La primera carta de San Pablo a los Corintios (13, 1-13) nos marca un camino de restauración espiritual que nace de la puesta en escena existencial y vivencial del amor. San Gregorio Magno lo explicó muy bien y me adhiero a su reflexión. El amor es paciente, porque lleva con ecuanimidad los males que les infligen. Es benigno porque devuelve bienes por males. No es envidioso porque como no apetece nada en este mundo, no sabe lo que es envidiar las prosperidades terrenas. No obra con soberbia, porque anhela con ansiedad el premio de la retribución interior y no se exalta por los bienes exteriores. No se jacta, porque solo se dilata por el amor de Dios y del prójimo e ignora cuanto se aparta de la rectitud. No es ambicioso, porque, mientras con todo ardor anda solícito de sus propios asuntos internos, no sale fuera de sí para desear los bienes ajenos.

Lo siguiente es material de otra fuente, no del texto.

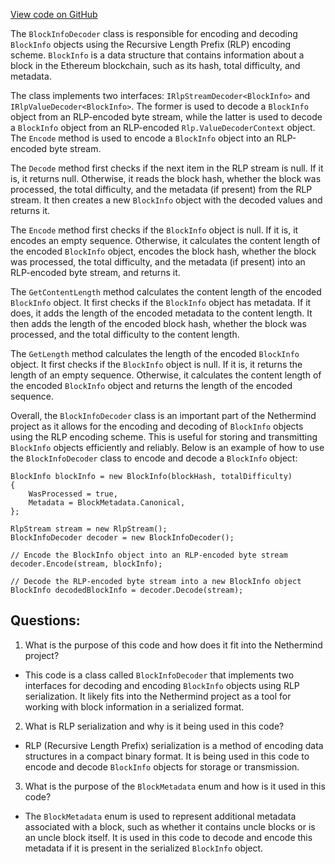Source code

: [View code on GitHub](https://github.com/NethermindEth/nethermind/src/Nethermind/Nethermind.Serialization.Rlp/BlockInfoDecoder.cs)

The `BlockInfoDecoder` class is responsible for encoding and decoding `BlockInfo` objects using the Recursive Length Prefix (RLP) encoding scheme. `BlockInfo` is a data structure that contains information about a block in the Ethereum blockchain, such as its hash, total difficulty, and metadata.

The class implements two interfaces: `IRlpStreamDecoder<BlockInfo>` and `IRlpValueDecoder<BlockInfo>`. The former is used to decode a `BlockInfo` object from an RLP-encoded byte stream, while the latter is used to decode a `BlockInfo` object from an RLP-encoded `Rlp.ValueDecoderContext` object. The `Encode` method is used to encode a `BlockInfo` object into an RLP-encoded byte stream.

The `Decode` method first checks if the next item in the RLP stream is null. If it is, it returns null. Otherwise, it reads the block hash, whether the block was processed, the total difficulty, and the metadata (if present) from the RLP stream. It then creates a new `BlockInfo` object with the decoded values and returns it.

The `Encode` method first checks if the `BlockInfo` object is null. If it is, it encodes an empty sequence. Otherwise, it calculates the content length of the encoded `BlockInfo` object, encodes the block hash, whether the block was processed, the total difficulty, and the metadata (if present) into an RLP-encoded byte stream, and returns it.

The `GetContentLength` method calculates the content length of the encoded `BlockInfo` object. It first checks if the `BlockInfo` object has metadata. If it does, it adds the length of the encoded metadata to the content length. It then adds the length of the encoded block hash, whether the block was processed, and the total difficulty to the content length.

The `GetLength` method calculates the length of the encoded `BlockInfo` object. It first checks if the `BlockInfo` object is null. If it is, it returns the length of an empty sequence. Otherwise, it calculates the content length of the encoded `BlockInfo` object and returns the length of the encoded sequence.

Overall, the `BlockInfoDecoder` class is an important part of the Nethermind project as it allows for the encoding and decoding of `BlockInfo` objects using the RLP encoding scheme. This is useful for storing and transmitting `BlockInfo` objects efficiently and reliably. Below is an example of how to use the `BlockInfoDecoder` class to encode and decode a `BlockInfo` object:

```
BlockInfo blockInfo = new BlockInfo(blockHash, totalDifficulty)
{
    WasProcessed = true,
    Metadata = BlockMetadata.Canonical,
};

RlpStream stream = new RlpStream();
BlockInfoDecoder decoder = new BlockInfoDecoder();

// Encode the BlockInfo object into an RLP-encoded byte stream
decoder.Encode(stream, blockInfo);

// Decode the RLP-encoded byte stream into a new BlockInfo object
BlockInfo decodedBlockInfo = decoder.Decode(stream);
```
## Questions: 
 1. What is the purpose of this code and how does it fit into the Nethermind project?
- This code is a class called `BlockInfoDecoder` that implements two interfaces for decoding and encoding `BlockInfo` objects using RLP serialization. It likely fits into the Nethermind project as a tool for working with block information in a serialized format.

2. What is RLP serialization and why is it being used in this code?
- RLP (Recursive Length Prefix) serialization is a method of encoding data structures in a compact binary format. It is being used in this code to encode and decode `BlockInfo` objects for storage or transmission.

3. What is the purpose of the `BlockMetadata` enum and how is it used in this code?
- The `BlockMetadata` enum is used to represent additional metadata associated with a block, such as whether it contains uncle blocks or is an uncle block itself. It is used in this code to decode and encode this metadata if it is present in the serialized `BlockInfo` object.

No busca lo suyo, porque desprecia, como ajenas, cuantas cosas posee transitoriamente aquí abajo, ya que no reconoce como propio más que lo permanente. No se irrita, y, aunque las injurias vengan a provocarle, no se deja conmover por la venganza, ya que por pesados que sean los trabajos de aquí espera, para después, premios mayores. No toma en cuenta el mal, porque ha afincado su pensamiento en el amor de la pureza, y mientras que ha arrancado de raíz todo odio, es incapaz de alimentar en su corazón ninguna aversión. No se alegra por la injusticia, ya que no alimenta hacia todos sino afecto y no disfruta con la ruina de sus adversarios. Se complace con la verdad, porque amando a los demás como a sí mismo, cuanto encuentra de bueno en ellos le agrada como si se tratara de un aumento de su propio provecho… (Cfr. Moralia 10, 7-8,10).

Es un resumen precioso que va marcando las señales por donde debe ir la caridad que es la perfección en el amor. Abogo y apoyo este modo de proceder que tanto estamos necesitando en estos momentos históricos. La única crisis que existe es la del amor. Se puede superar ciertamente si ponemos todo nuestro empeño en vivir a la letra el mandato del Señor: “Como yo os he amado, amaos también unos a otros” (Jn 13, 34). Dice San Agustín que “los que practican la caridad son nacidos de Dios; los que no la practican no son nacidos de Dios. ¡Señal importante, diferencia esencial! Ten lo que quieras, si te falta esto sólo, todo lo demás no sirve para nada; y si te falta todo y no tienes más que esto, ¡Has cumplido la ley!” (In Epistolam Ioannis ad Parthos 5,7). ¿No es cierto qué necesitamos esta medicina que cambiaría las relaciones personales, sociales, religiosas, políticas y culturales?